_What to do_.
The required result is an exact copy of the material from the line with "<!-- markdownlint-enable -->" through its final line, both ends included.

_Task input_.
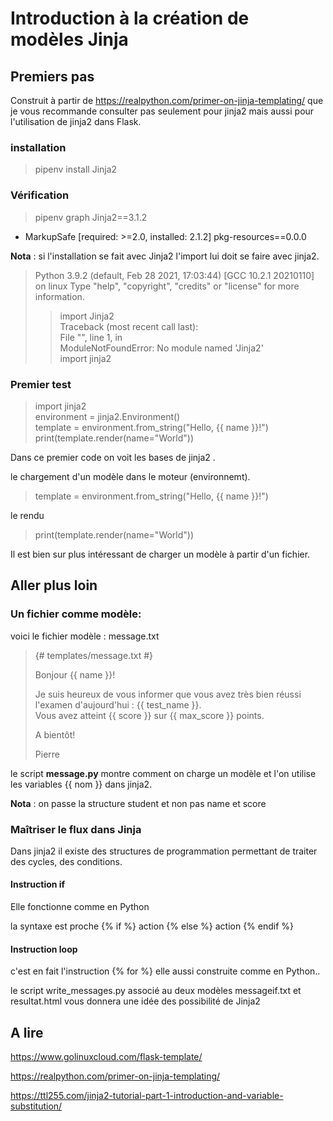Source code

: # Introduction à la création de modèles Jinja

## Premiers pas
Construit à partir de https://realpython.com/primer-on-jinja-templating/ que je vous recommande consulter pas seulement pour jinja2 mais aussi pour l'utilisation de jinja2 dans Flask.

### installation
> pipenv install Jinja2

### Vérification
> pipenv graph
Jinja2==3.1.2
  - MarkupSafe [required: >=2.0, installed: 2.1.2]
pkg-resources==0.0.0

**Nota** : si l'installation se fait avec Jinja2 l'import lui doit se faire avec jinja2.

> Python 3.9.2 (default, Feb 28 2021, 17:03:44)
[GCC 10.2.1 20210110] on linux
Type "help", "copyright", "credits" or "license" for more information.
>> import Jinja2   
Traceback (most recent call last):   
  File "<stdin>", line 1, in <module>    
ModuleNotFoundError: No module named 'Jinja2'   
>> import jinja2

### Premier test

>import jinja2  
environment = jinja2.Environment()  
template = environment.from_string("Hello, {{ name }}!")  
print(template.render(name="World"))


Dans ce premier code on voit les bases de jinja2 .

le chargement d'un modèle dans le moteur (environnemt).

> template = environment.from_string("Hello, {{ name }}!")

le rendu

> print(template.render(name="World"))


Il est bien sur plus intéressant de charger un modèle à partir d'un fichier.

## Aller plus loin

### Un fichier comme modèle:
 voici le fichier modèle : message.txt

 > {# templates/message.txt #}
>
> Bonjour {{ name }}!
>
>  Je suis heureux de vous informer que vous avez très bien réussi l'examen d'aujourd'hui : {{ test_name }}.   
 Vous avez atteint {{ score }} sur {{ max_score }} points.
>
>  A bientôt!
>     
 >Pierre


le script **message.py** montre comment on charge un modèle et l'on utilise les variables {{ nom }} dans jinja2.

**Nota** : on passe la structure student et non pas name et score


### Maîtriser le flux dans Jinja

Dans jinja2 il existe des structures de programmation permettant de traiter des cycles, des conditions.

#### Instruction if

Elle fonctionne comme en Python

la syntaxe est proche
{% if %}
   action
{% else %}
   action
{% endif %}

#### Instruction loop

c'est en fait l'instruction {% for %} elle aussi construite comme en Python..

le script write_messages.py associé au deux modèles messageif.txt et resultat.html vous donnera une idée des possibilité de Jinja2

## A lire

https://www.golinuxcloud.com/flask-template/

https://realpython.com/primer-on-jinja-templating/

https://ttl255.com/jinja2-tutorial-part-1-introduction-and-variable-substitution/
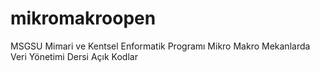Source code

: # mikromakroopen
MSGSU Mimari ve Kentsel Enformatik Programı
Mikro Makro Mekanlarda Veri Yönetimi Dersi
Açık Kodlar
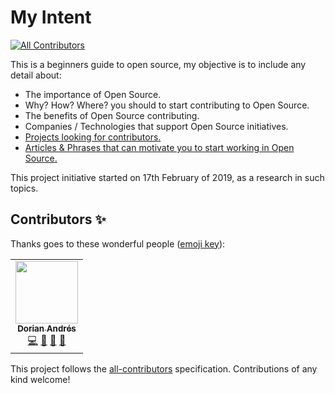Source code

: # My Intent
<!-- ALL-CONTRIBUTORS-BADGE:START - Do not remove or modify this section -->
[![All Contributors](https://img.shields.io/badge/all_contributors-1-orange.svg?style=flat-square)](#contributors-)
<!-- ALL-CONTRIBUTORS-BADGE:END -->

This is a beginners guide to open source, my objective is to include any detail about:

- The importance of Open Source.
- Why? How? Where? you should to start contributing to Open Source.
- The benefits of Open Source contributing.
- Companies / Technologies that support Open Source initiatives.
- [Projects looking for contributors.](https://github.com/garyvh2/a-beginners-guide-to-open-source/wiki/Projects-looking-for-contributors)
- [Articles & Phrases that can motivate you to start working in Open Source.](https://github.com/garyvh2/a-beginners-guide-to-open-source/wiki/Articles-&-Phrases)

This project initiative started on 17th February of 2019, as a research in such topics.

## Contributors ✨

Thanks goes to these wonderful people ([emoji key](https://allcontributors.org/docs/en/emoji-key)):

<!-- ALL-CONTRIBUTORS-LIST:START - Do not remove or modify this section -->
<!-- prettier-ignore-start -->
<!-- markdownlint-disable -->
<table>
  <tr>
    <td align="center"><a href="https://github.com/doriandres"><img src="https://avatars0.githubusercontent.com/u/19631146?v=4" width="100px;" alt=""/><br /><sub><b>Dorian Andrés</b></sub></a><br /><a href="https://github.com/garyvh2/a-beginners-guide-to-open-source/commits?author=doriandres" title="Code">💻</a> <a href="#ideas-doriandres" title="Ideas, Planning, & Feedback">🤔</a> <a href="https://github.com/garyvh2/a-beginners-guide-to-open-source/commits?author=doriandres" title="Documentation">📖</a> <a href="#maintenance-doriandres" title="Maintenance">🚧</a></td>
  </tr>
</table>

<!-- markdownlint-enable -->
<!-- prettier-ignore-end -->
<!-- ALL-CONTRIBUTORS-LIST:END -->

This project follows the [all-contributors](https://github.com/all-contributors/all-contributors) specification. Contributions of any kind welcome!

_Final answer_.
<!-- markdownlint-enable -->
<!-- prettier-ignore-end -->
<!-- ALL-CONTRIBUTORS-LIST:END -->

This project follows the [all-contributors](https://github.com/all-contributors/all-contributors) specification. Contributions of any kind welcome!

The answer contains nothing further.